Student Name: Sabrina Jones
Graduate Level: PhD
Field of Study/Major: Behavior, Cognition, and Neuroscience (BCaN)
Committee Chairs: Terry Davidson
Date of Presentation: 4/5/19
Presentation Location: Asbury 336
Time of Presentation: 1-3
Title of Dissertation: THE EFFECTS OF LIRAGLUTIDE ON THE LEARNED CONTROL OF APPETITIVE BEHAVIOR
The GLP-1 analogue liraglutide has recently received attention as being a potential therapeutic treatment for obesity as it has been associated with decreases in consumption, body adiposity, and body weight. The purpose of the present set of experiments was to assess the mechanisms underlying the ability for liraglutide to alter appetitive behavior in both male and female rats.
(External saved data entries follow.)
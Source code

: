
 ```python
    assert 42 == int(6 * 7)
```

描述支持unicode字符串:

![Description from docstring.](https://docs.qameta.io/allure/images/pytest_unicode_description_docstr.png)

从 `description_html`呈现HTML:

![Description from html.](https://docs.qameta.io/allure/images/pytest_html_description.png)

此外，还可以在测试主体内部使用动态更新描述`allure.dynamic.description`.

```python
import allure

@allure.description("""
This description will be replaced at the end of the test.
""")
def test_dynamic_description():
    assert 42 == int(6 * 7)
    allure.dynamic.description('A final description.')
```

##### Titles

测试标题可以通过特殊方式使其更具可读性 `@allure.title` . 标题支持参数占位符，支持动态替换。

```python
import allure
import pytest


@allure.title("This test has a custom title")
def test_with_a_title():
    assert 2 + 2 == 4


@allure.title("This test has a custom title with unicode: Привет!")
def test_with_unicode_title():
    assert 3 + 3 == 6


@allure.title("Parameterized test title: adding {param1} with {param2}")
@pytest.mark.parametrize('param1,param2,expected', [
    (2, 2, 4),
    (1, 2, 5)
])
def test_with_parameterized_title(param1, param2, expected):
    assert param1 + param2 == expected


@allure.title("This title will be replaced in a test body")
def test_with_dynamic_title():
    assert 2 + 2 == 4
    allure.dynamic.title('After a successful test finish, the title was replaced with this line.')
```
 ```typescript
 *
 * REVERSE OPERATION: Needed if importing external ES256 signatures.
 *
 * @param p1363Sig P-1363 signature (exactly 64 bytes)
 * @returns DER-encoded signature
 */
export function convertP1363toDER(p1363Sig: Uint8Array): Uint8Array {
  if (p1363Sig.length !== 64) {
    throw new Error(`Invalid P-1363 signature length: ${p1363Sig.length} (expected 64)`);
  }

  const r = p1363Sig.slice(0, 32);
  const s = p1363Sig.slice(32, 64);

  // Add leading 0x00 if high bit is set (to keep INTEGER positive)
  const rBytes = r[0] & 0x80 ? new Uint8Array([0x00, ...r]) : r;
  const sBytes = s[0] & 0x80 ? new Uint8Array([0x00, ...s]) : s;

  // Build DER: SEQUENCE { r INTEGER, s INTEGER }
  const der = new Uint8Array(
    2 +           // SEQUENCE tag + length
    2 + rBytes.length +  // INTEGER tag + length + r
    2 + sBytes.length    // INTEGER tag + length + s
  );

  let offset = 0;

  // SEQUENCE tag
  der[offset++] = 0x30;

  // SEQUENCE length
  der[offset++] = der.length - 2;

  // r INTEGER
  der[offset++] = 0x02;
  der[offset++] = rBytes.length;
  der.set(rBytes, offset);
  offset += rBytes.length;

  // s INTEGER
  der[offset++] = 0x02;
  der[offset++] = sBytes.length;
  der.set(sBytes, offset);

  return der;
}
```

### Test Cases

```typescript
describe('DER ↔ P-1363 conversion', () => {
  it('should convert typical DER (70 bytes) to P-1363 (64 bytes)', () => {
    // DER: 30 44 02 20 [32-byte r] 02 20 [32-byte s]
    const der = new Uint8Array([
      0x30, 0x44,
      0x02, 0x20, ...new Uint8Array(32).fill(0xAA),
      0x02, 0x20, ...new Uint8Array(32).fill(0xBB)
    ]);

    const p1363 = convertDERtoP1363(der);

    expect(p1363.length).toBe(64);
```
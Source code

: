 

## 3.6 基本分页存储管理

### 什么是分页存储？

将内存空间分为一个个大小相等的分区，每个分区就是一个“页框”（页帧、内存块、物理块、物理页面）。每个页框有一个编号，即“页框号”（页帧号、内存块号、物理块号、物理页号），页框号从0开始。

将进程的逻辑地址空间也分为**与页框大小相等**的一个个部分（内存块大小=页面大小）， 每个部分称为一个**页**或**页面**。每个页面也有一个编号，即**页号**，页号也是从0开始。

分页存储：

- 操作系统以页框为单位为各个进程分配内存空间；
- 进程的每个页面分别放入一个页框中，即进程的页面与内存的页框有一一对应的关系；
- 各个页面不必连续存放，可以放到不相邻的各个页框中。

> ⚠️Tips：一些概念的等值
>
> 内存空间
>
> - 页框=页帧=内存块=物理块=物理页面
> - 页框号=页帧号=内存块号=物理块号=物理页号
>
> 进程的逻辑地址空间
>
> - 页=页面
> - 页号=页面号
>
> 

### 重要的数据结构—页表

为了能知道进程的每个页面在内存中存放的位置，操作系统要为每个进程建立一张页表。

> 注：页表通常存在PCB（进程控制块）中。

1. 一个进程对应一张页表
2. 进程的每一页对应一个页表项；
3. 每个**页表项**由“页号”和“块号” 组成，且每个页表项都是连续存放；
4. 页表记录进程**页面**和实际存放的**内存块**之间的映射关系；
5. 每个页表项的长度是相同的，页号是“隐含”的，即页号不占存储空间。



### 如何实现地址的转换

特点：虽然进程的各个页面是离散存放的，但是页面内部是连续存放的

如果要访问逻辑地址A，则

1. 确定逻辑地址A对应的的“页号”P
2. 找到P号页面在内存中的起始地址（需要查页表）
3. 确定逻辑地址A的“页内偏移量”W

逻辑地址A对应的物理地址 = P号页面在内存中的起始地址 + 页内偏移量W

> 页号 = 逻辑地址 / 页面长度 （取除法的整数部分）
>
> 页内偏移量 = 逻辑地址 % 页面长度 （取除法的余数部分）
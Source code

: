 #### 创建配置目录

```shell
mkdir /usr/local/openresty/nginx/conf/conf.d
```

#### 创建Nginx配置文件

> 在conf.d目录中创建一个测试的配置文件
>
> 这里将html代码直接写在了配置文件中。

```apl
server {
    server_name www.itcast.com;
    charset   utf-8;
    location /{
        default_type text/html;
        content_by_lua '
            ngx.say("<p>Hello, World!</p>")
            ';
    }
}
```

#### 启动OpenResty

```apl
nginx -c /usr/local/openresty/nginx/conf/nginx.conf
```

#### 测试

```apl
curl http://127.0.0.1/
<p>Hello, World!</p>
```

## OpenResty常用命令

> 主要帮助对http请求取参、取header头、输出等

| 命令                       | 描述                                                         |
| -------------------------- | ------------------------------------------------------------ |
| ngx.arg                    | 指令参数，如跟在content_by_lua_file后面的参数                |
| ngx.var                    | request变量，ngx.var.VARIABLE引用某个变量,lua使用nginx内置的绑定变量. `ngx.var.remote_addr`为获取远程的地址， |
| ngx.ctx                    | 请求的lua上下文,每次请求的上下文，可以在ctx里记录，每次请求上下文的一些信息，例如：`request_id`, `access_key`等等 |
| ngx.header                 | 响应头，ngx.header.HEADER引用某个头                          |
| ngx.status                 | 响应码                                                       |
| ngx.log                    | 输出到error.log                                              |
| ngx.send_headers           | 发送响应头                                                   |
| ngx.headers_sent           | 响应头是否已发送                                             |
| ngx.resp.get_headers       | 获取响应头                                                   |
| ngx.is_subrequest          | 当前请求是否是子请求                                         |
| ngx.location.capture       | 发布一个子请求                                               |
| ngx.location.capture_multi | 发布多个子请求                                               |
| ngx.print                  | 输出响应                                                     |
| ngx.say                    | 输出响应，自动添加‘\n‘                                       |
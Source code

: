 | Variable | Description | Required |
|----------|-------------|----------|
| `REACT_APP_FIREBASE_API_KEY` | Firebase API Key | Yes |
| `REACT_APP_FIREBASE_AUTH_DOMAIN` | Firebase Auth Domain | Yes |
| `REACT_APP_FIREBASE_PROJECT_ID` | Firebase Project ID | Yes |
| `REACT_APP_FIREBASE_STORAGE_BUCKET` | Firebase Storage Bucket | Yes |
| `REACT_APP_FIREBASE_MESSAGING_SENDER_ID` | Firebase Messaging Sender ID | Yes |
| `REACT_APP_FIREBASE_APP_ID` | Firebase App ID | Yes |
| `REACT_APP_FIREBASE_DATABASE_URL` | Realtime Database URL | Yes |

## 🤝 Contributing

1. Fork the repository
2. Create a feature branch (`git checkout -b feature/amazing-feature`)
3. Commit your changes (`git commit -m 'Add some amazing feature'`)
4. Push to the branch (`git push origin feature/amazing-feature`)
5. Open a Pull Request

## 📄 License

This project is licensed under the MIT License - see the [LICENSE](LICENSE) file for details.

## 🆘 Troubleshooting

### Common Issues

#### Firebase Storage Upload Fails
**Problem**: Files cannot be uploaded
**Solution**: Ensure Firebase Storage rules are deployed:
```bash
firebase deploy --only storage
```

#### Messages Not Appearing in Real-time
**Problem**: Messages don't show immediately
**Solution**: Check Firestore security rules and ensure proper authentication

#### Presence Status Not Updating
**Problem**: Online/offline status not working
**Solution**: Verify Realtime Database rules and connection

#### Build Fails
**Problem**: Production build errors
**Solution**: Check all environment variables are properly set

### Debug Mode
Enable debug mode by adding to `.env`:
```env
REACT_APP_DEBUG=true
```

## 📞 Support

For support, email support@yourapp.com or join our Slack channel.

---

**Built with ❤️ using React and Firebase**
Experiment 1 found that 12d of peripheral liraglutide injections (10 μg/kg) was able to suppress body fat accumulation and increase hippocampal-dependent inhibition. Liraglutide injections did not alter responding on hippocampal-independent excitation. Findings from Experiment 1 did not vary by sex or diet consumed. Experiment 2 found that 10 μg/kg of liraglutide was able to alter body composition without inducing taste avoidance in both male and female rats. Experiment 3 extended these findings by showing that a single pre-diet exposure to 10 μg/kg of liraglutide can blunt the effectiveness of later chronic injections at suppressing body fat accumulation. Changes in body adiposity were correlated with changes in GLUT-1 levels in the hippocampus. GLUT-1 expression was upregulation in rats chronically injected with 10 μg/kg of liraglutide, but this upregulation did not occur when rats were pre-treated with a single dose of liraglutide. Experiment 4 used the parameters identified in Experiments 2 and 3 and extended findings from Experiment 1. Liraglutide did not alter responding on a hippocampal-independent simple discrimination task, even in rats that showed changes in hippocampal-dependent behavior. Taken together, the findings from this dissertation indicate that, in doses that suppress body fat gain, liraglutide does not globally alter hippocampal-independent excitation or discrimination, but rather specifically enhances hippocampal-dependent behavioral inhibition. These results provide evidence for the conceptualization that liraglutide acts to suppress appetitive behavior via hippocampal-dependent associative mechanisms.